The Perl Toolchain Summit needs more sponsors. If your company depends on Perl, please support this very important event.

NAME

Text::NGrammer - Pure Perl extraction of n-grams and skip-grams

SYNOPSIS

 use Text::NGrammer;
 my $s = Text::NGrammer->new;
 
 # prints [ (a,rose) (rose,is) (is,a) (a,flower) ]
 my @ngrams = $n->ngrams_text(2, "a rose is a flower");
 print "[ ";
 for my $ngram (@ngrams) {
   print "(",$ngram->[0],",",$ngram->[1],") ";
 }
 print "]\n";
 
 # prints [ (a,is) (rose,a) (is,flower) ]
 my @skipgrams = $n->skipgrams_text(2, 1, "a rose is a flower");
 print "[ ";
 for my $skipgram (@skipgrams) {
   print "(",$skipgram->[0],",",$skipgram->[1],") ";
 }
 print "]\n";

DESCRIPTION

The module provides a way to extract both n-grams and skip-grams from a text, a sentence or fro man array of tokens.

A n-gram is defines as an ordered sequence of tokens in a piece or text. Some frequent n-grams such as 2-grams, are also called bigrams and they represent all the ordered pairs of words in a text. For instance, the text "a rose is a flower" is composed by 4 bigrams: "a rose", "rose is", "is a", "a flower".

A skip-gram is defined as an ordered sequence of n tokens from a text with a predetermined interval k. For instance, the skip-gram with n=2 and k=1 for a piece of text are all the sequences of tokens of length 2 with interval 1 between the tokens. For instance, the text "a rose is a flower" is composed by 3 skip-grams with n=2 and k=1: "a is", "rose a", "is a", "is flower". A skip-gram with k=0 is the same of a n-gram of the same size, e.g., a 2-skip-gram with k=0 is the same of a bigram.

A broader, and better, discussion on n-grams and skip-grams can be found at https://en.wikipedia.org/wiki/N-gram.

Behind the scenes, the module uses the Lingua::Sentence module to tokenize the text in such a way that the n-grams and skip-grams never go over the boundaries of the sentences. The module provides also ways to extract the n-grams and skip-grams from sentences, i.e., without invoking Lingua::Sentence, or from an array of tokens if the application wants to make use of a custom tokenization for the text. The language to be used for the sentencer must be specified in the constructor; if not present, English is used by default.

All the methods return the n-grams and skip-grams as arrays or references to arrays of length n, where n is the specifies as a parameter of the method. Sentences, or more in general, pieces of text are not divided in n-grams skip-grams if not long enough to perform the operation. For instance, asking for all the n-grams of length 4 for the sentence "I am Francesco" returns an empty array of 4-grams because there are are only 3 tokens in the sentence.

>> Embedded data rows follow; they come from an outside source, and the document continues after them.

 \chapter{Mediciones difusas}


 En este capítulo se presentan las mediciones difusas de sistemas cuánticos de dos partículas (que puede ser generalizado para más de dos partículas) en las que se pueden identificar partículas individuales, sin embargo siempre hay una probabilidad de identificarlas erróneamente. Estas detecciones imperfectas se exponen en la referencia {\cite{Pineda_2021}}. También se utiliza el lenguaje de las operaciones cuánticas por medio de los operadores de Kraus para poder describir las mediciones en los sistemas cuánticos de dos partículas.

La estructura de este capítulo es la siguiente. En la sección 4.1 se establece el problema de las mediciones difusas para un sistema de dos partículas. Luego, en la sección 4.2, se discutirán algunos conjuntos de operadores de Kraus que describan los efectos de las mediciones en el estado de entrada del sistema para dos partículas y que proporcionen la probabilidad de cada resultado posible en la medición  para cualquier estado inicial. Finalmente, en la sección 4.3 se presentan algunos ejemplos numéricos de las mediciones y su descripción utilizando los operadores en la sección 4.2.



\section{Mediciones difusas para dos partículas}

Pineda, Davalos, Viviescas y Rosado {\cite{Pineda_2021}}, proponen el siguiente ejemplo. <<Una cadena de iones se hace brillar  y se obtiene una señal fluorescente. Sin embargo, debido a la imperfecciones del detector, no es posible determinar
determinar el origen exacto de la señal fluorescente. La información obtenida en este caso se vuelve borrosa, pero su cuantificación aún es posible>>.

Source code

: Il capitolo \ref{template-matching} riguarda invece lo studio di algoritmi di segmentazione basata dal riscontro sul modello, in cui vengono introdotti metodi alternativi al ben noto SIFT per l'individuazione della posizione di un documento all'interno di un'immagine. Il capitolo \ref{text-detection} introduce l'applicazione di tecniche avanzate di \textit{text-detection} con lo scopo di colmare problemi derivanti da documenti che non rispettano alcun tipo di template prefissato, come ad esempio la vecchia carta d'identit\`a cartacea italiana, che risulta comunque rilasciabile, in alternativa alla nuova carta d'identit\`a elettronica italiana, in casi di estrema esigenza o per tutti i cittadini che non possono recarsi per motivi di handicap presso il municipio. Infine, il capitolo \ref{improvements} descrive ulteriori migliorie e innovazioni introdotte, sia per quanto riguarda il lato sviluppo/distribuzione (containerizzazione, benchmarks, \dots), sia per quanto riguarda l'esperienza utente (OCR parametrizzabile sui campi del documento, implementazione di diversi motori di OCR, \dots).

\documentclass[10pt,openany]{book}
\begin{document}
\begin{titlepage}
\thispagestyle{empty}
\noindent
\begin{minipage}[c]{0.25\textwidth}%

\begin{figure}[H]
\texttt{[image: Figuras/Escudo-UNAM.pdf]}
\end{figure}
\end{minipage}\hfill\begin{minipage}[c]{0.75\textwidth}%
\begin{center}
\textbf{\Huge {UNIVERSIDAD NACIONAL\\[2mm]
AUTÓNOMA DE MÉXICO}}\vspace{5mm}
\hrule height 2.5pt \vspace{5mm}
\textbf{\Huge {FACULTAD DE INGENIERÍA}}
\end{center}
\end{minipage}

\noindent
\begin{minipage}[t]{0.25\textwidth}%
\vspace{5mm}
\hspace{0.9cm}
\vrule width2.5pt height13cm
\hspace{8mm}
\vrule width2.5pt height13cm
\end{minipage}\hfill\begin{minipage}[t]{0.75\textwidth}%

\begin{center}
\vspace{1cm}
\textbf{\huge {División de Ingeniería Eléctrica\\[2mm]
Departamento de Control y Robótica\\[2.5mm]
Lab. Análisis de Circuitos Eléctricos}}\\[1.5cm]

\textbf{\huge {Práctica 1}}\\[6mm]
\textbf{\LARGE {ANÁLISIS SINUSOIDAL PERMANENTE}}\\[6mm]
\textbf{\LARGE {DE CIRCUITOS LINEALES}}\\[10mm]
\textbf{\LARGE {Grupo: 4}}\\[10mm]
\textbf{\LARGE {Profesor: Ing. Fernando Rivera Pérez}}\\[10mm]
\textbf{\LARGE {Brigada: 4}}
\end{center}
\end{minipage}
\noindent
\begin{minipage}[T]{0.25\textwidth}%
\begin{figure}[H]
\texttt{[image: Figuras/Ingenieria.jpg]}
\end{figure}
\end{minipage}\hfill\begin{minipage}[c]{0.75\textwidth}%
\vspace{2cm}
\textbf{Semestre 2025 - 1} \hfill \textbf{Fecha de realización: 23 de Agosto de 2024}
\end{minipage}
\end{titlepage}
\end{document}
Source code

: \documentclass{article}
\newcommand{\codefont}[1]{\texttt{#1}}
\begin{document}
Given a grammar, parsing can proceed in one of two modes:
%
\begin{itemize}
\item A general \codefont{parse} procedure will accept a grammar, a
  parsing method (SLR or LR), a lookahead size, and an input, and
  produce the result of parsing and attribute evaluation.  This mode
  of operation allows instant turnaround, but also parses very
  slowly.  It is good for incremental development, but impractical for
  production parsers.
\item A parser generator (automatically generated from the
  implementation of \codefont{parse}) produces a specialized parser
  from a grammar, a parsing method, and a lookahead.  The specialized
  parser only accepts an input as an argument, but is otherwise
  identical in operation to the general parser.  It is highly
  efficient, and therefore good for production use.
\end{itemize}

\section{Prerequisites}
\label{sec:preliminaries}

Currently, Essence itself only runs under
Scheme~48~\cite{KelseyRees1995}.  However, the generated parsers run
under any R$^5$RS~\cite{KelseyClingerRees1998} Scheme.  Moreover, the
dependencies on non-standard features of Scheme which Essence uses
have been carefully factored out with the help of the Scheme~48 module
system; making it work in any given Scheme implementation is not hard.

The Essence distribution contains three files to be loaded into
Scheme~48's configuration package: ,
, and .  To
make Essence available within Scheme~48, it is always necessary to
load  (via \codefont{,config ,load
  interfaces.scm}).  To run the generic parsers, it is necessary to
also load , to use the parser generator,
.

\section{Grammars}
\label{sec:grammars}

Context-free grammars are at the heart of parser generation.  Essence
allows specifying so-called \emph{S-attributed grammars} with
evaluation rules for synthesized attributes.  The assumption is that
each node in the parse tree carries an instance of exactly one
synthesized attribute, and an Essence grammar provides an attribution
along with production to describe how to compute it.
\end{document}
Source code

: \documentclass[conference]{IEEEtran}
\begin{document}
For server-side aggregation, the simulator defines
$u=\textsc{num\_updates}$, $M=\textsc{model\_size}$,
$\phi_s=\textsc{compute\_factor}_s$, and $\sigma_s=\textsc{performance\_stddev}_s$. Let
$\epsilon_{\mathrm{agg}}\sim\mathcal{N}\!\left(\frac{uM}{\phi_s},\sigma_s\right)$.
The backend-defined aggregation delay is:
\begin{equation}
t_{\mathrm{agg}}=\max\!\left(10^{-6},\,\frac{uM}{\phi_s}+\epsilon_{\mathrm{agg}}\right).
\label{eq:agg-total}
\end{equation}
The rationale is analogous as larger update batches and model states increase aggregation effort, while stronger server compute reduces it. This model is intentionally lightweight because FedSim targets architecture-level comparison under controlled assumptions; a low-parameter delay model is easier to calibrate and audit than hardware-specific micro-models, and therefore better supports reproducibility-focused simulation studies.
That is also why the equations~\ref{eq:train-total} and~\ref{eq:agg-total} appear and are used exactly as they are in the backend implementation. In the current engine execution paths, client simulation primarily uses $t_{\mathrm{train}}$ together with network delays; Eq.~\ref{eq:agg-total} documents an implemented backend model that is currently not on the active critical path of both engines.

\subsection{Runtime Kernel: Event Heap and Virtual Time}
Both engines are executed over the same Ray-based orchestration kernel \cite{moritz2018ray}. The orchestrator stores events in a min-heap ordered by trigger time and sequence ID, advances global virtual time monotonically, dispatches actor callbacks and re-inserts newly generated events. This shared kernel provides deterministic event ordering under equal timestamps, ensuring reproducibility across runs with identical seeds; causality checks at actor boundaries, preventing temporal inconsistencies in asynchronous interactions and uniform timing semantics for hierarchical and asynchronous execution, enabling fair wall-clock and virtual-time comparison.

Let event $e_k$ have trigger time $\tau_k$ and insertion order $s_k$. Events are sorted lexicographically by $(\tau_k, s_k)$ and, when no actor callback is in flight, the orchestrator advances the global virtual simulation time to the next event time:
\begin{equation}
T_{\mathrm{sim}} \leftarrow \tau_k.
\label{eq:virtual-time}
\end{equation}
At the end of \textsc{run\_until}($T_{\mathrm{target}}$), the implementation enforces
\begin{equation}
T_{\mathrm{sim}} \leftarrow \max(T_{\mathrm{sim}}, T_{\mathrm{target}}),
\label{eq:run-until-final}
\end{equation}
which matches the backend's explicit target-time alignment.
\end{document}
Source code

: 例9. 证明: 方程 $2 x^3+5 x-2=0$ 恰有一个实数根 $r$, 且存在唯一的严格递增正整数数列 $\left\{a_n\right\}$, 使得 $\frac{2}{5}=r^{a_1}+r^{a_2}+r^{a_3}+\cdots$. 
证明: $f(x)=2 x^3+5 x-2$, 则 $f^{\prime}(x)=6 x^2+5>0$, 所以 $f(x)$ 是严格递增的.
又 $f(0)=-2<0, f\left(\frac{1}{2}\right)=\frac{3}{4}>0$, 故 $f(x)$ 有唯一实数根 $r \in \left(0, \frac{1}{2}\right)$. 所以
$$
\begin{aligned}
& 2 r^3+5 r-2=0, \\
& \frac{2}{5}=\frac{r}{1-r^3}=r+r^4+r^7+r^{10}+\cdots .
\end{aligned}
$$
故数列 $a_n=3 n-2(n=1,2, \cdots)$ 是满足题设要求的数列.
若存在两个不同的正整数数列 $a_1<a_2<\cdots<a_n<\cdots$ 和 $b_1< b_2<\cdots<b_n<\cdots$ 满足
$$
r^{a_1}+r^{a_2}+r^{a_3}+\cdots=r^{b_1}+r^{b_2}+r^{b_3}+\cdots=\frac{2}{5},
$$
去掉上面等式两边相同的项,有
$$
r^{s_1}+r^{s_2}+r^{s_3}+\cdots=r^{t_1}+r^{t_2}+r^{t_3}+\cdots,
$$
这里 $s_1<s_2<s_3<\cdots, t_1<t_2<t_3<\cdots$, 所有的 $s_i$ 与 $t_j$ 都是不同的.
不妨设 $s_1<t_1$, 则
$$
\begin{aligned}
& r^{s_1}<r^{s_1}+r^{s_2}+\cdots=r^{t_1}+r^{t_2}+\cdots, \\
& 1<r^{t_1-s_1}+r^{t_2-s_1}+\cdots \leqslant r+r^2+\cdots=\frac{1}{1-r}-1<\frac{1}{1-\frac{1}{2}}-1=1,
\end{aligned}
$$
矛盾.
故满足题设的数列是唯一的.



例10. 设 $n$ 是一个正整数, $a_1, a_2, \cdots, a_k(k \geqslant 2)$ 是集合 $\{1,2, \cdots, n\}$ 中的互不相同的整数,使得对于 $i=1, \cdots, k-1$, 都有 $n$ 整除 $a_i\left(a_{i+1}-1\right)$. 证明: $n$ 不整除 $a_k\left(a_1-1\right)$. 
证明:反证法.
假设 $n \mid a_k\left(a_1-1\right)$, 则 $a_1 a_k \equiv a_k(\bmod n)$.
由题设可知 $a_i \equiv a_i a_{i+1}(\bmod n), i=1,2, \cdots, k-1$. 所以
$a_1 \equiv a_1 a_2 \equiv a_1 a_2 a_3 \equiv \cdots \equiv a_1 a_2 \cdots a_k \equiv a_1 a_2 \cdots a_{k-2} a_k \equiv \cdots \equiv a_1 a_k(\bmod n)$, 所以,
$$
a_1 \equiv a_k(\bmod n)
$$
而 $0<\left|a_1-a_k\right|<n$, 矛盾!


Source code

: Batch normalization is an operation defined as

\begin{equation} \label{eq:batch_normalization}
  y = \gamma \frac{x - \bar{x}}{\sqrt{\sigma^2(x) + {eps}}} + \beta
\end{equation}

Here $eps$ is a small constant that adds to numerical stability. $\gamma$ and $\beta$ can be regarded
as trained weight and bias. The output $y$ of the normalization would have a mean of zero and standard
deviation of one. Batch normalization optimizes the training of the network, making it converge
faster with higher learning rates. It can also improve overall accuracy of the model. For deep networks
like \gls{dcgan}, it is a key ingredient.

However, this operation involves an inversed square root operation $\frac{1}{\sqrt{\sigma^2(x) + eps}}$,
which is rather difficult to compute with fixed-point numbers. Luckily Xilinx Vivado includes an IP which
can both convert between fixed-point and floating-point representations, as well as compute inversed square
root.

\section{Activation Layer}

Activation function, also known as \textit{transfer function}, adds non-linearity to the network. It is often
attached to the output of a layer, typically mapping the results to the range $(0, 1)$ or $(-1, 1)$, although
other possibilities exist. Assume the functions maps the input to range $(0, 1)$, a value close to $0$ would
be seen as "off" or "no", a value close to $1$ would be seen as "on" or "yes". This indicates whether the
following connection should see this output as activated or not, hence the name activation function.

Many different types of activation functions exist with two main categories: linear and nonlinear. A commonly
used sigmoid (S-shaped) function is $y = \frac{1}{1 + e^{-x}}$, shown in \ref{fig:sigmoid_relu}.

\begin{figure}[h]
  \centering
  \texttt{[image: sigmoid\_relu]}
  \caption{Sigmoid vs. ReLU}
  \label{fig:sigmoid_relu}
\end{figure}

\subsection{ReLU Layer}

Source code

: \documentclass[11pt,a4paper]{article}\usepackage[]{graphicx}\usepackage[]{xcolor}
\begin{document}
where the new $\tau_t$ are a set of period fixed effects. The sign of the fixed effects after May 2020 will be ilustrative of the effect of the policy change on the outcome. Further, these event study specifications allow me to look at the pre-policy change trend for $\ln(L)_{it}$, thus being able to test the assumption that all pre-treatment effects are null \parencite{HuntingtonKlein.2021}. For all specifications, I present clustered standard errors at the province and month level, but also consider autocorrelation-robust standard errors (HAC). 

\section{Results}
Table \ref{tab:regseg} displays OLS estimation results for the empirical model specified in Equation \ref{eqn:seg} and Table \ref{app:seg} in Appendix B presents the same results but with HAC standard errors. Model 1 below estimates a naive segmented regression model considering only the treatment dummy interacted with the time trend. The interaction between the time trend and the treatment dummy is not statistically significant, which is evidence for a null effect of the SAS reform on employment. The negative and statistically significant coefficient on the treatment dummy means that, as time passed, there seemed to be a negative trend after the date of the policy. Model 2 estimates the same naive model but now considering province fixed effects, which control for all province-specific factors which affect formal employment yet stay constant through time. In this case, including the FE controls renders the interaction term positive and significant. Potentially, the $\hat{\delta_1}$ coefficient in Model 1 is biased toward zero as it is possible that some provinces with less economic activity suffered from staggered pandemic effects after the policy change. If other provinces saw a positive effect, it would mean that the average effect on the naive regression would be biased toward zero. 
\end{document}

 my $ngrammer = Text::NGrammer->new();
 
 my @ngrams = $ngrammer->ngrams_array(3, ("a", "b", "c", "d"));
 my $ngram = $ngrams[0]; # the first ngram
 print $ngram->[1]; # prints "b"
 
 my @empty = $ngrammer->ngrams_array(5, ("a", "b", "c", "d"));
 print "empty!" if (@empty == 0); # prints "empty!"

METHODS

new(%)

Creates a new Text::NGrammer object and returns it. The only parameter to accepted to the constructor is the language for the sentencer. For instance, to create a NGrammer for German the syntax is the following one

 my $german_ngrammer = Text::NGrammer->new(lang => 'de');

If no language is specified, English is assumed. The supported languages, are the ones supported by Lingua::Sentence.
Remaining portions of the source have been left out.